Task item - Please copy out each line of the entries in which "enumerate" appears.

Records to process -
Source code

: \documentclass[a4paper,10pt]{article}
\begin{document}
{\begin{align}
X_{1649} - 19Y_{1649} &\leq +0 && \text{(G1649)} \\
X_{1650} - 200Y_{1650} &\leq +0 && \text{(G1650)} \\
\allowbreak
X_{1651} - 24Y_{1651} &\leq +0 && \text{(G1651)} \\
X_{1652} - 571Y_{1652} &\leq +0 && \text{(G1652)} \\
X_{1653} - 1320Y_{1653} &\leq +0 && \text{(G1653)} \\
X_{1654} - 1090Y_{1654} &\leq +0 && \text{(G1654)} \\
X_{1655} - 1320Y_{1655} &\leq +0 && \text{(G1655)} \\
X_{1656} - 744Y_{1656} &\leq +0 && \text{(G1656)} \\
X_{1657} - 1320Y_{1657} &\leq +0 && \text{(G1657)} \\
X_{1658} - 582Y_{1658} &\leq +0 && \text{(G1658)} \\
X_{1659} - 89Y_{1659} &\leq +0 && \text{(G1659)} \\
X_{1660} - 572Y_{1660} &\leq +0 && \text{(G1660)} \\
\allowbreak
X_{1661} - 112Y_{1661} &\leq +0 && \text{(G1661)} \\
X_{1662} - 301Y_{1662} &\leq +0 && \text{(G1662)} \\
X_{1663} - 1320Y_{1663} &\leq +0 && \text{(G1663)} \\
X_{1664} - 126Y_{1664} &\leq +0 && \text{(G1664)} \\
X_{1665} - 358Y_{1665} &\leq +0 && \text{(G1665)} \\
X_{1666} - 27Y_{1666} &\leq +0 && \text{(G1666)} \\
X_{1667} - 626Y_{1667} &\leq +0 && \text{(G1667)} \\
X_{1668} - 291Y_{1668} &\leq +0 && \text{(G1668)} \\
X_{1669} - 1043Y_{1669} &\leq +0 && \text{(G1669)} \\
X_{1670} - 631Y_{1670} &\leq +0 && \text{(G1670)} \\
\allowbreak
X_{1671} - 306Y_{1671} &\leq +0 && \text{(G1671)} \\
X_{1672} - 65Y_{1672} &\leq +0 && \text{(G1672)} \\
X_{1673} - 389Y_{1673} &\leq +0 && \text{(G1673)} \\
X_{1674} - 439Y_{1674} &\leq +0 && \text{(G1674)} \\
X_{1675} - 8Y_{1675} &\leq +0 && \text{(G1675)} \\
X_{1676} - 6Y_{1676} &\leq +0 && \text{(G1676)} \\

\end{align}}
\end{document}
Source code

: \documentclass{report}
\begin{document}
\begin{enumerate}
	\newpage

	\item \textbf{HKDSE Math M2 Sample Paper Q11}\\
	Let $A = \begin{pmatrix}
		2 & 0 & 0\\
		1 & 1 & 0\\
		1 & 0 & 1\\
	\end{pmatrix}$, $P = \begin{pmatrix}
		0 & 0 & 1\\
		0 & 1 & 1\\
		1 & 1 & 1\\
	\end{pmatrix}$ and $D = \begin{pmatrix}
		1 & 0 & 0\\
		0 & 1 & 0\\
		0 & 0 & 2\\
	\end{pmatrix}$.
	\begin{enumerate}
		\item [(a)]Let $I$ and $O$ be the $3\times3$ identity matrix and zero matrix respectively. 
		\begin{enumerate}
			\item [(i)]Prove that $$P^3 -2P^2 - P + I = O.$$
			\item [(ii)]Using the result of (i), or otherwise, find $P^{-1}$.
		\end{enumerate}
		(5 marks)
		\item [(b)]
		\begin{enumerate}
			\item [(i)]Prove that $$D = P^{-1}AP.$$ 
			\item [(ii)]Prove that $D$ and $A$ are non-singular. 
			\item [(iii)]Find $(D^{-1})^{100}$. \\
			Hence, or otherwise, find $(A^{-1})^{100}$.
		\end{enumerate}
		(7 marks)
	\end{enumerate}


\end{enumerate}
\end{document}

Completed exercise -
\begin{enumerate}
	\begin{enumerate}
		\begin{enumerate}
		\end{enumerate}
		\begin{enumerate}
		\end{enumerate}
	\end{enumerate}
\end{enumerate}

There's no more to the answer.